I like MaidSafe but I’m concerned that it doesn’t use a ledger. Can it be considered as secure as Bitcoin without one?

Apparently it’s more secure, resistant to up to 75% attacks.

It doesn’t use a ledger, instead SafeCoin remembers only the current and previous owner. Relatively small consensus groups take decisions for a SAFE user. These consensus groups are formed completely at random through a deterministic algorithm, so it’s not possible for an attacker to purposefully surround a particular user to gain a majority around their target. The consensus group around the user to which SafeCoin will be sent also needs to validate the SafeCoin transfer. The double spending problem is solved by the deduplication principle. SafeCoin transfers are atomic actions, they are only completed after all copies of SafeCoin records spread across the SAFE network are updated.

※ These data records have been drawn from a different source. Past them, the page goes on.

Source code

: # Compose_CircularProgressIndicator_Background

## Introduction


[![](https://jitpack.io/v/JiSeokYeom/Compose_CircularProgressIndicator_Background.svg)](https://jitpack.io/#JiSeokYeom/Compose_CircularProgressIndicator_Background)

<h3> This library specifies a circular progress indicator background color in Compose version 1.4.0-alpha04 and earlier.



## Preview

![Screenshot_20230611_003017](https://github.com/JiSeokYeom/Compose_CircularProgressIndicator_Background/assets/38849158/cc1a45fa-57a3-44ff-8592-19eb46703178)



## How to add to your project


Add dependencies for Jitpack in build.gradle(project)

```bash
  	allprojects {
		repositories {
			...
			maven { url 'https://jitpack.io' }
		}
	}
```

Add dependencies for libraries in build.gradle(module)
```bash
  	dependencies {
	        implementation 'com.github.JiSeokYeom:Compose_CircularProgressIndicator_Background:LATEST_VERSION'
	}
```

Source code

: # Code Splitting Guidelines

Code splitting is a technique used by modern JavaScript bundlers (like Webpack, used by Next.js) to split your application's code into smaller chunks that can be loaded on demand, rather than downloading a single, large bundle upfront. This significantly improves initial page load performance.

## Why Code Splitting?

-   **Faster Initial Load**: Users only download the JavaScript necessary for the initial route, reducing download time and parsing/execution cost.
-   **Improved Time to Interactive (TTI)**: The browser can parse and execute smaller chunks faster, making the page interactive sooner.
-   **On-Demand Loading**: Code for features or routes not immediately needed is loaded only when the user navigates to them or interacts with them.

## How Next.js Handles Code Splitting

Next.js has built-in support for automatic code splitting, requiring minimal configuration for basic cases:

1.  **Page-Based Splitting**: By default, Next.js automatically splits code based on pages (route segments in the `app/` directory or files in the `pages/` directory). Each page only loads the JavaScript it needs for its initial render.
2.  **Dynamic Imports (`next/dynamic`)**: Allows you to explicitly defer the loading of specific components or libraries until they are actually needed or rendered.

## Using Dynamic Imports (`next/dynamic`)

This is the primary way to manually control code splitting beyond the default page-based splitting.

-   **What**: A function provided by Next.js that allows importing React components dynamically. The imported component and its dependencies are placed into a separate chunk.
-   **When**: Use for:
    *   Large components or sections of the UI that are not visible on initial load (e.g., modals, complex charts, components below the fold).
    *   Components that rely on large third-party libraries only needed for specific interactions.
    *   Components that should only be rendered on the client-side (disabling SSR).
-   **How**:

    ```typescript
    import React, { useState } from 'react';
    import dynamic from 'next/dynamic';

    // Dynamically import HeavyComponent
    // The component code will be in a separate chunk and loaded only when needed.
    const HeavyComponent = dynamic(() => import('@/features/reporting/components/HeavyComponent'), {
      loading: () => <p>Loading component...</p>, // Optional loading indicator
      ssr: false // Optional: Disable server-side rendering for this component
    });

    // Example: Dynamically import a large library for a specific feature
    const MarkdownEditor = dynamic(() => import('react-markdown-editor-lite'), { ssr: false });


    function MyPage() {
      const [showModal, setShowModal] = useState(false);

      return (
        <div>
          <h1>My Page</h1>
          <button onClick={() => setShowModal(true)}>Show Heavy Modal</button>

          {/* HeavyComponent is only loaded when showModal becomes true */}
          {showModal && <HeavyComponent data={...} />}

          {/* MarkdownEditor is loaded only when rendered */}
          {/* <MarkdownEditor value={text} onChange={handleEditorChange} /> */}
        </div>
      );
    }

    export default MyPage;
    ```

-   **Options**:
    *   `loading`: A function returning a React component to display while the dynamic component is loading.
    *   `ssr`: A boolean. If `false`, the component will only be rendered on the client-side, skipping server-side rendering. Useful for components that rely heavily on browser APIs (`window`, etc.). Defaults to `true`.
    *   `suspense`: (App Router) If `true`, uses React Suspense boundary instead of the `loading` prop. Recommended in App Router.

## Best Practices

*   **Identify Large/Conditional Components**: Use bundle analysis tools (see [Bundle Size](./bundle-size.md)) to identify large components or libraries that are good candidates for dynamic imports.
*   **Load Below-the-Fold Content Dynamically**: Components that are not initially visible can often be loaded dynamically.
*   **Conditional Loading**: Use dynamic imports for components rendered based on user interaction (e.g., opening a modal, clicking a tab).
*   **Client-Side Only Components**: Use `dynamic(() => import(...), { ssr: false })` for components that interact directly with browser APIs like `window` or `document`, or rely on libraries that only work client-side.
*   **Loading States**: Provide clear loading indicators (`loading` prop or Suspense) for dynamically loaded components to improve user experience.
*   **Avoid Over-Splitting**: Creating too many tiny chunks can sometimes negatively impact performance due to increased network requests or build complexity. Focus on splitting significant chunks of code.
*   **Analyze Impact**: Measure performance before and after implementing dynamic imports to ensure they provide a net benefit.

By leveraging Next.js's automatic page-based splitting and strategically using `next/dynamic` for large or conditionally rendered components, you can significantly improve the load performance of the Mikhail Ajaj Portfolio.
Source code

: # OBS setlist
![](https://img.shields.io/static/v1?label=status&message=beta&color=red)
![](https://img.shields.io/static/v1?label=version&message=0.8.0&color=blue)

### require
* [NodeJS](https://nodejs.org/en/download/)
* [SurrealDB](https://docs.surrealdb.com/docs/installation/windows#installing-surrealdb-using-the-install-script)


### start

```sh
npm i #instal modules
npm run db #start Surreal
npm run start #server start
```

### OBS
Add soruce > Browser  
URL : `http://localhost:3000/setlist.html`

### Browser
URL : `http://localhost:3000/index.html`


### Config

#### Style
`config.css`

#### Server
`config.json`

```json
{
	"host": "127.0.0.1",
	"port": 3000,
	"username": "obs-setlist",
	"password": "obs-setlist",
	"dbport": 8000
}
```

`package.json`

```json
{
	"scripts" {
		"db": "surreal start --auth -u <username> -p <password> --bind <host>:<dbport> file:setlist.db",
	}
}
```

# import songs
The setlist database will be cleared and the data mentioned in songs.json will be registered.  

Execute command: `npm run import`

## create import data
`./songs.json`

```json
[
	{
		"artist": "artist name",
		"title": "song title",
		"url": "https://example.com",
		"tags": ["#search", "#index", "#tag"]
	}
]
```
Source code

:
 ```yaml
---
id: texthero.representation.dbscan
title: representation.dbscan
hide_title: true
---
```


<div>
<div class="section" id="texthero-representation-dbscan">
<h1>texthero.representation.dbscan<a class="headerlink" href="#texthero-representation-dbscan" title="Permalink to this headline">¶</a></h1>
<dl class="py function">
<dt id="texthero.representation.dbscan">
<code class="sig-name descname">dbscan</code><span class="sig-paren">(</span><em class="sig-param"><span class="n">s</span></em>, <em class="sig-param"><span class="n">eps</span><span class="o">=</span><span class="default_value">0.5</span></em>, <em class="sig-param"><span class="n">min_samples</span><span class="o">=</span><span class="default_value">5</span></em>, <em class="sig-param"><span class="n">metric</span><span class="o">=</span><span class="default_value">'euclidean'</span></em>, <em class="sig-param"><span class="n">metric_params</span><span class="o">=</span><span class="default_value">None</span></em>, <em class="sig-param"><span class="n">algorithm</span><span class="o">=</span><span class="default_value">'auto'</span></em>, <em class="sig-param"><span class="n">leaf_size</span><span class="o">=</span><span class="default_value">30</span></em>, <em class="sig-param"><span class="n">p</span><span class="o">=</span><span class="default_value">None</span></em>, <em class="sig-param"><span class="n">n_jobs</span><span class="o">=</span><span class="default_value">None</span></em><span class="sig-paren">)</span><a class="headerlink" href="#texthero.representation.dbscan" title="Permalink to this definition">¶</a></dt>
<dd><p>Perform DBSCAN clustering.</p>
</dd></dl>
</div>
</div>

On the data storage side, there is also a reputation rating for vaults. Even if an attacker would suddenly flood the network with vaults, they wouldn’t be able to make decisions because their reputation is very low. In order to gain reputation, they would first need to majorly contribute to the SAFE network’s success, which in turn will attract more normal users, which requires the attacker to come with even more vaults (with proper reputation).

Anyway, that’s how I currently understand how it works. Don’t quote me on the details.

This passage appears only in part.